**DATA TO PROCESS**
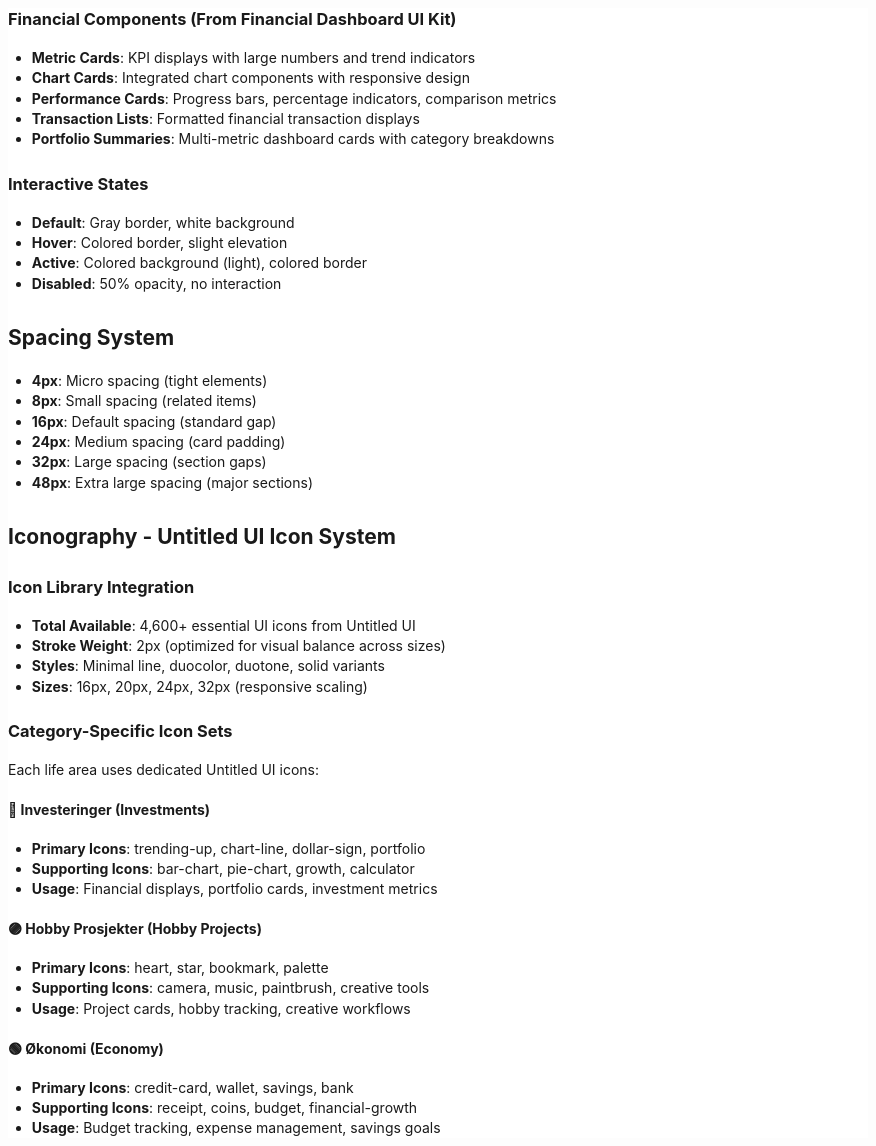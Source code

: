 ### Financial Components (From Financial Dashboard UI Kit)

- **Metric Cards**: KPI displays with large numbers and trend indicators
- **Chart Cards**: Integrated chart components with responsive design
- **Performance Cards**: Progress bars, percentage indicators, comparison metrics
- **Transaction Lists**: Formatted financial transaction displays
- **Portfolio Summaries**: Multi-metric dashboard cards with category breakdowns

### Interactive States

- **Default**: Gray border, white background
- **Hover**: Colored border, slight elevation
- **Active**: Colored background (light), colored border
- **Disabled**: 50% opacity, no interaction

## Spacing System

- **4px**: Micro spacing (tight elements)
- **8px**: Small spacing (related items)
- **16px**: Default spacing (standard gap)
- **24px**: Medium spacing (card padding)
- **32px**: Large spacing (section gaps)
- **48px**: Extra large spacing (major sections)

## Iconography - Untitled UI Icon System

### Icon Library Integration

- **Total Available**: 4,600+ essential UI icons from Untitled UI
- **Stroke Weight**: 2px (optimized for visual balance across sizes)
- **Styles**: Minimal line, duocolor, duotone, solid variants
- **Sizes**: 16px, 20px, 24px, 32px (responsive scaling)

### Category-Specific Icon Sets

Each life area uses dedicated Untitled UI icons:

#### 🔵 Investeringer (Investments)

- **Primary Icons**: trending-up, chart-line, dollar-sign, portfolio
- **Supporting Icons**: bar-chart, pie-chart, growth, calculator
- **Usage**: Financial displays, portfolio cards, investment metrics

#### 🟣 Hobby Prosjekter (Hobby Projects)

- **Primary Icons**: heart, star, bookmark, palette
- **Supporting Icons**: camera, music, paintbrush, creative tools
- **Usage**: Project cards, hobby tracking, creative workflows

#### 🟢 Økonomi (Economy)

- **Primary Icons**: credit-card, wallet, savings, bank
- **Supporting Icons**: receipt, coins, budget, financial-growth
- **Usage**: Budget tracking, expense management, savings goals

**YOUR ASSIGNMENT**
Repeat, word for word and with no pictures, only the lines running from the beginning of the data to the line that contains "- **Active**: Colored".

**RESPONSE TO THIS TASK**
Source code

: ### Financial Components (From Financial Dashboard UI Kit)

- **Metric Cards**: KPI displays with large numbers and trend indicators
- **Chart Cards**: Integrated chart components with responsive design
- **Performance Cards**: Progress bars, percentage indicators, comparison metrics
- **Transaction Lists**: Formatted financial transaction displays
- **Portfolio Summaries**: Multi-metric dashboard cards with category breakdowns

### Interactive States

- **Default**: Gray border, white background
- **Hover**: Colored border, slight elevation
- **Active**: Colored background (light), colored border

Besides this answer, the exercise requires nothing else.